**SOURCE INFORMATION**:
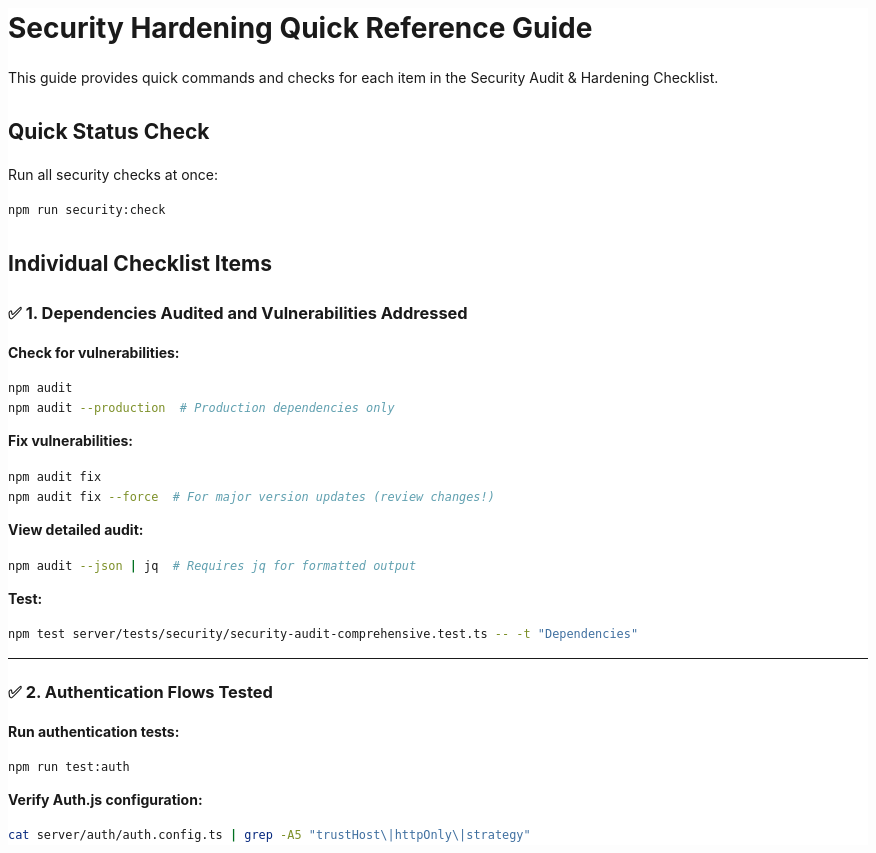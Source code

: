 # Security Hardening Quick Reference Guide

This guide provides quick commands and checks for each item in the Security Audit & Hardening Checklist.

## Quick Status Check

Run all security checks at once:

```bash
npm run security:check
```

## Individual Checklist Items

### ✅ 1. Dependencies Audited and Vulnerabilities Addressed

**Check for vulnerabilities:**

```bash
npm audit
npm audit --production  # Production dependencies only
```

**Fix vulnerabilities:**

```bash
npm audit fix
npm audit fix --force  # For major version updates (review changes!)
```

**View detailed audit:**

```bash
npm audit --json | jq  # Requires jq for formatted output
```

**Test:**

```bash
npm test server/tests/security/security-audit-comprehensive.test.ts -- -t "Dependencies"
```

---

### ✅ 2. Authentication Flows Tested

**Run authentication tests:**

```bash
npm run test:auth
```

**Verify Auth.js configuration:**

```bash
cat server/auth/auth.config.ts | grep -A5 "trustHost\|httpOnly\|strategy"
```
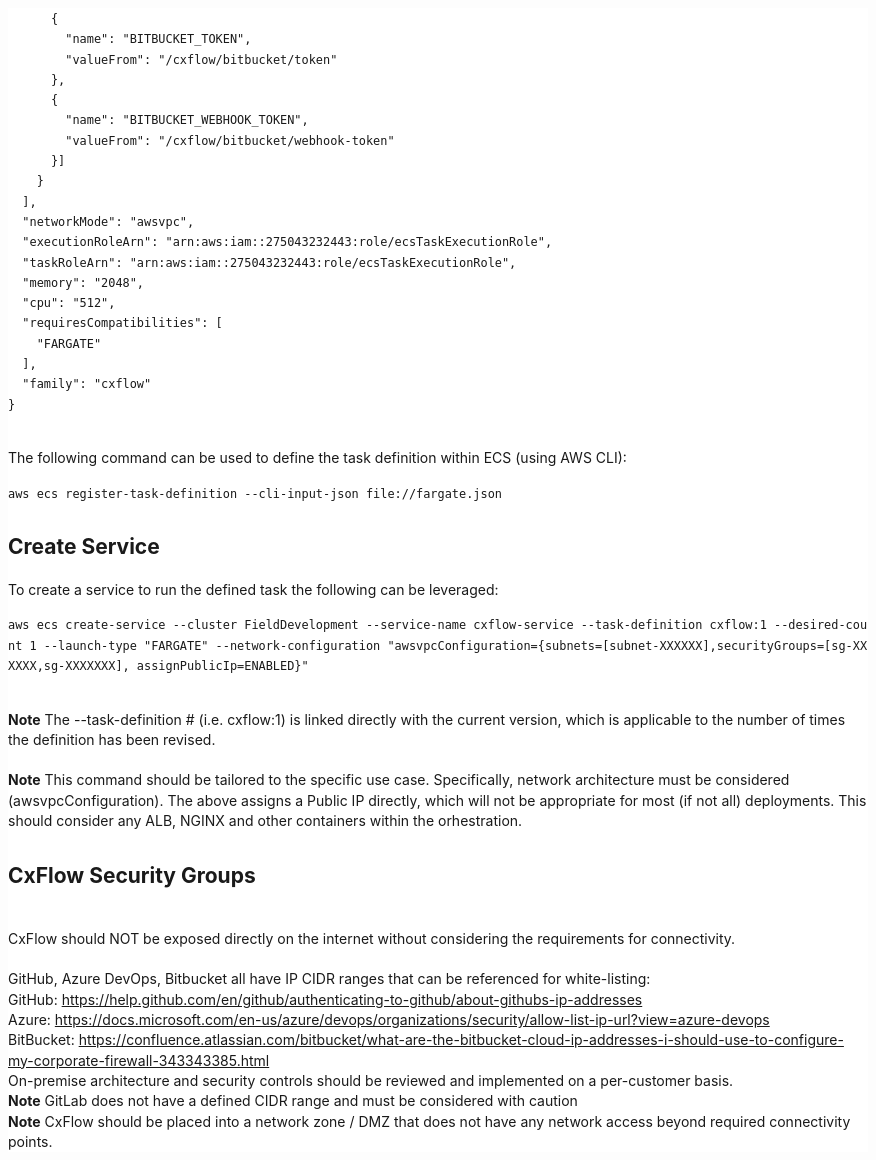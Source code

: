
 ```
      {
        "name": "BITBUCKET_TOKEN",
        "valueFrom": "/cxflow/bitbucket/token"
      },
      {
        "name": "BITBUCKET_WEBHOOK_TOKEN",
        "valueFrom": "/cxflow/bitbucket/webhook-token"
      }]
    }
  ],
  "networkMode": "awsvpc",
  "executionRoleArn": "arn:aws:iam::275043232443:role/ecsTaskExecutionRole",
  "taskRoleArn": "arn:aws:iam::275043232443:role/ecsTaskExecutionRole",
  "memory": "2048",
  "cpu": "512",
  "requiresCompatibilities": [
    "FARGATE"
  ],
  "family": "cxflow"
}

```

<br/>
The following command can be used to define the task definition within ECS (using AWS CLI):

```
aws ecs register-task-definition --cli-input-json file://fargate.json
```

## <a name="createservice">Create Service</a>
To create a service to run the defined task the following can be leveraged:

```
aws ecs create-service --cluster FieldDevelopment --service-name cxflow-service --task-definition cxflow:1 --desired-count 1 --launch-type "FARGATE" --network-configuration "awsvpcConfiguration={subnets=[subnet-XXXXXX],securityGroups=[sg-XXXXXX,sg-XXXXXXX], assignPublicIp=ENABLED}"
```

<br/>**Note** The --task-definition # (i.e. cxflow:1) is linked directly with the current version, which is applicable to the number of times the definition has been revised.  
<br/>**Note** This command should be tailored to the specific use case.  Specifically, network architecture must be considered (awsvpcConfiguration).  The above assigns a Public IP directly, which will not be appropriate for most (if not all) deployments.  This should consider any ALB, NGINX and other containers within the orhestration.

## <a name="security">CxFlow Security Groups</a>
<br/>CxFlow should NOT be exposed directly on the internet without considering the requirements for connectivity.  
<br/>GitHub, Azure DevOps, Bitbucket all have IP CIDR ranges that can be referenced for white-listing:
<br/>GitHub: https://help.github.com/en/github/authenticating-to-github/about-githubs-ip-addresses
<br/>Azure: https://docs.microsoft.com/en-us/azure/devops/organizations/security/allow-list-ip-url?view=azure-devops
<br/>BitBucket: https://confluence.atlassian.com/bitbucket/what-are-the-bitbucket-cloud-ip-addresses-i-should-use-to-configure-my-corporate-firewall-343343385.html
<br/>On-premise architecture and security controls should be reviewed and implemented on a per-customer basis.
<br/>**Note** GitLab does not have a defined CIDR range and must be considered with caution
<br/>**Note** CxFlow should be placed into a network zone / DMZ that does not have any network access beyond required connectivity points.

**PROMPT**: Tally the lines in the material above that contain "Azure". Respond with the number and nothing else.

**ANSWER SECTION**: 2